RSM Urology Winter Meeting 2017, Northstar, California

rsm-2017-blogThis year’s Annual RSM Urology Section Winter Meeting, hosted by Roger Kirby and Matt Bultitude, was held in Lake Tahoe, California.

A pre-conference trip to sunny Los Angeles provided a warm-up to the meeting for a group of delegates who flew out early to visit Professor Indy Gill at the Keck School of Medicine.  We were treated to a diverse range of live open, endourological and robotic surgery; highlights included a salvage RARP with extended lymph node dissection and a robotic simple prostatectomy which was presented as an alternative option for units with a robot but no/limited HoLEP expertise.


On arrival to Northstar, Dr Stacy Loeb (NYU) officially opened the meeting by reviewing the social media urology highlights from 2016. Next up was Professor Joseph Smith (Nashville) who gave us a fascinating insight into the last 100 years of urology as seen through the Journal of Urology. Much like today, prostate cancer and BPH were areas of significant interest although, in contrast, early papers focused heavily on venereal disease, TB and the development of cystoscopy.
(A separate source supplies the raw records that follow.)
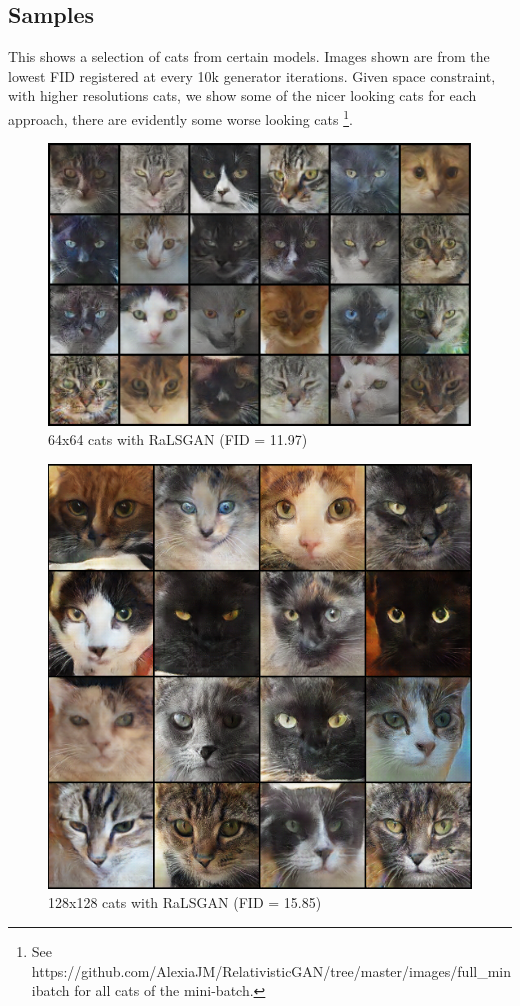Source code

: \documentclass{article}
\begin{document}
\subsection{Samples}

This shows a selection of cats from certain models. Images shown are from the lowest FID registered at every 10k generator iterations. Given space constraint, with higher resolutions cats, we show some of the nicer looking cats for each approach, there are evidently some worse looking cats \footnote{See https://github.com/AlexiaJM/RelativisticGAN/tree/master/images/full\_minibatch for all cats of the mini-batch.}.

\begin{figure}[H]
	\centering
	\includegraphics[width=390pt]{best_64x64_crop.png}
	\caption{64x64 cats with RaLSGAN (FID = 11.97)}
\end{figure}

\begin{figure}[H]
	\centering
	\includegraphics[width=390pt]{best_128x128_crop.png}
	\caption{128x128 cats with RaLSGAN (FID = 15.85)}
\end{figure}
\end{document}
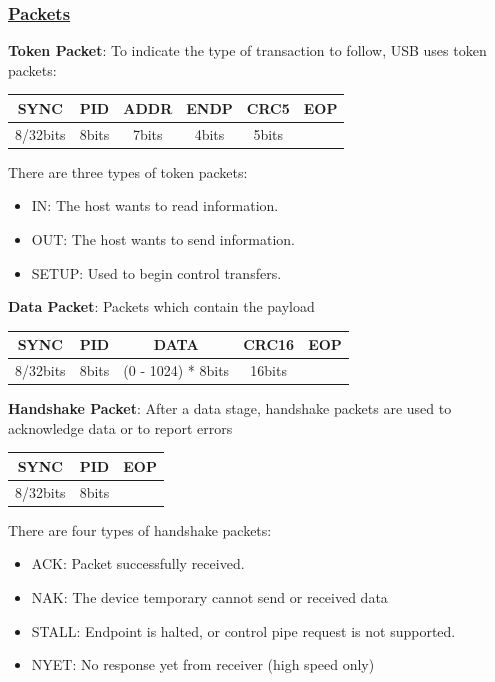 \documentclass[pdftex,10pt,a4paper]{report}
\newenvironment{packed_item}{
\begin{itemize}
  \setlength{\itemsep}{1pt}
  \setlength{\parskip}{0pt}
  \setlength{\parsep}{0pt}
}{\end{itemize}}
\begin{document}
\subsubsection{\underline{Packets}}
\begin{packed_item}
	\item \textbf{Token Packet}: To indicate the type of transaction to follow, USB uses token packets:
		\begin{center}
		\begin{tabular}{|c|c|c|c|c|c|}
  	\hline
  		SYNC & PID & ADDR & ENDP & CRC5 & EOP \\ \hline
  		8/32bits & 8bits & 7bits & 4bits & 5bits &  \\
  	\hline
  	\end{tabular}
  	\end{center}
  	
  	There are three types of token packets: 
  	\begin{itemize} \itemsep 0em
			\item IN: The host wants to read information.
			\item OUT: The host wants to send information.
			\item SETUP: Used to begin control transfers.
  	\end{itemize}
  	
  	
	\item \textbf{Data Packet}: Packets which contain the payload
		\begin{center}
		\begin{tabular}{|c|c|c|c|c|}
  	\hline
  		SYNC & PID & DATA & CRC16 & EOP \\ \hline
  		8/32bits & 8bits & (0 - 1024) * 8bits & 16bits &   \\
  	\hline
  	\end{tabular}
  	\end{center}
  	
  	
	\item \textbf{Handshake Packet}: After a data stage, handshake packets are used to acknowledge data or to report errors
		\begin{center}
		\begin{tabular}{|c|c|c|}
  	\hline
  		SYNC & PID & EOP \\ \hline
  		8/32bits & 8bits &  \\
  	\hline
  	\end{tabular}
  	\end{center}
  	
  	There are four types of handshake packets:
  	\begin{itemize} \itemsep 0em
			\item ACK: Packet successfully received.
			\item NAK: The device temporary cannot send or received data
			\item STALL: Endpoint is halted, or control pipe request is not supported.
			\item NYET: No response yet from receiver (high speed only)
  	\end{itemize}
  	

\end{packed_item}
\end{document}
Perhaps most interesting was a slightly hair-raising description of the management of IVC bleeding from 1927; the operating surgeon was advised to clamp as much tissue as possible, close and then return to theatre a week later in the hopes the bleeding had ceased!







With the promise of beautifully groomed pistes and stunning views of Lake Tahoe, it was hardly surprising that the meeting was attended by a record number of trainees. One of the highlights of the trainee session was the hilarious balloon debate which saw participants trying to convince the audience of how best to manage BPH in the newly inaugurated President Trump. Although strong arguments were put forward for finasteride, sildenafil, Urolift, PVP and HoLEP, TURP ultimately won the debate. A disclaimer: this was a fictional scenario and, to the best of my knowledge, Donald Trump does not have BPH.

The meeting also provided updates on prostate, renal and bladder cancer. A standout highlight was Professor Nick James’ presentation on STAMPEDE which summarized the trial’s key results and gave us a taste of the upcoming data we can expect to see in the next few years.


We were fortunate to be joined by prominent American faculty including Dr Trinity Bivalacqua (Johns Hopkins) and Dr Matt Cooperberg (UCSF) who provided state-of-the-art lectures on potential therapeutic targets and biomarkers in bladder and prostate cancer which promise to usher in a new era of personalized therapy.


A personal highlight was Tuesday’s session on learning from complications. It was great to hear some very senior and experienced surgeons speaking candidly about their worst complications. As a trainee, it served as a reminder that complications are inevitable in surgery and that it is not their absence which distinguishes a good surgeon but rather the ability to manage them well.

There was also plenty for those interested in benign disease, including topical discussions on how to best provide care to an increasingly ageing population with multiple co-morbidities. This was followed by some lively point-counterpoint sessions on robot-assisted versus open renal transplantation (Ravi Barod and Tim O’Brien), Urolift vs TURP (Tom McNicholas and Matt Bultitude) and HOLEP vs prostate artery embolization for BPH (Ben Challacombe and Rick Popert). Professor Culley Carson (University of North Carolina) concluded the session with a state-of-the art lecture on testosterone replacement.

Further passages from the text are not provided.